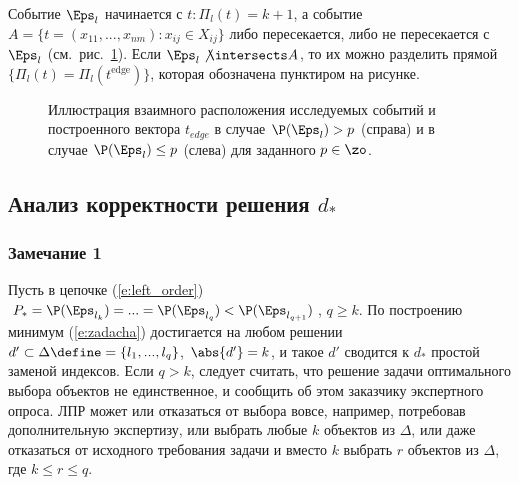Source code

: Событие $\Eps_l$ начинается с $t: \Pi_l(t) = k+1$, а событие $A = \{t = (x_{11}, ..., x_{nm}): x_{ij} \in X_{ij}\}$ либо пересекается, либо не пересекается с $\Eps_l$ (см.~рис.~\ref{ris:algo_sets}). Если $\Eps_l \not\intersects A$, то их можно разделить прямой $\{\Pi_l(t) = \Pi_l(t^\text{edge})\}$, которая обозначена пунктиром на рисунке.

\begin{figure}[h]
\caption{\small Иллюстрация взаимного расположения исследуемых событий и построенного вектора $t_{edge}$ в случае $\P(\Eps_l) > p$ (справа) и в случае $\P(\Eps_l) \leq p$ (слева) для заданного $p \in \zo$.}
\label{ris:algo_sets}
\end{figure}

\subsection{Анализ корректности решения $d_*$}
\subsubsection*{Замечание 1}

Пусть в цепочке (\ref{e:left_order}) $P_* = \P(\Eps_{l_k}) = ... = \P(\Eps_{l_q}) < \P(\Eps_{l_{q+1}})$, $q \geq k$. По построению минимум (\ref{e:zadacha}) достигается на любом решении $d' \subset \Delta \define= \{l_1, ..., l_q\}$, $\abs{d'} = k$, и такое $d'$ сводится к $d_*$ простой заменой индексов. Если $q > k$, следует считать, что решение задачи оптимального выбора объектов не единственное, и сообщить об этом заказчику экспертного опроса. ЛПР может или отказаться от выбора вовсе, например, потребовав дополнительную экспертизу, или выбрать любые $k$ объектов из $\Delta$, или даже отказаться от исходного требования задачи и вместо $k$ выбрать $r$ объектов из $\Delta$, где $k \leq r \leq q$.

* Task goal
Return each line of the data, keeping its wording exact and omitting pictures.

* Written solution
Source code

: Событие $\Eps_l$ начинается с $t: \Pi_l(t) = k+1$, а событие $A = \{t = (x_{11}, ..., x_{nm}): x_{ij} \in X_{ij}\}$ либо пересекается, либо не пересекается с $\Eps_l$ (см.~рис.~\ref{ris:algo_sets}). Если $\Eps_l \not\intersects A$, то их можно разделить прямой $\{\Pi_l(t) = \Pi_l(t^\text{edge})\}$, которая обозначена пунктиром на рисунке.

\begin{figure}[h]
\caption{\small Иллюстрация взаимного расположения исследуемых событий и построенного вектора $t_{edge}$ в случае $\P(\Eps_l) > p$ (справа) и в случае $\P(\Eps_l) \leq p$ (слева) для заданного $p \in \zo$.}
\label{ris:algo_sets}
\end{figure}

\subsection{Анализ корректности решения $d_*$}
\subsubsection*{Замечание 1}

Пусть в цепочке (\ref{e:left_order}) $P_* = \P(\Eps_{l_k}) = ... = \P(\Eps_{l_q}) < \P(\Eps_{l_{q+1}})$, $q \geq k$. По построению минимум (\ref{e:zadacha}) достигается на любом решении $d' \subset \Delta \define= \{l_1, ..., l_q\}$, $\abs{d'} = k$, и такое $d'$ сводится к $d_*$ простой заменой индексов. Если $q > k$, следует считать, что решение задачи оптимального выбора объектов не единственное, и сообщить об этом заказчику экспертного опроса. ЛПР может или отказаться от выбора вовсе, например, потребовав дополнительную экспертизу, или выбрать любые $k$ объектов из $\Delta$, или даже отказаться от исходного требования задачи и вместо $k$ выбрать $r$ объектов из $\Delta$, где $k \leq r \leq q$.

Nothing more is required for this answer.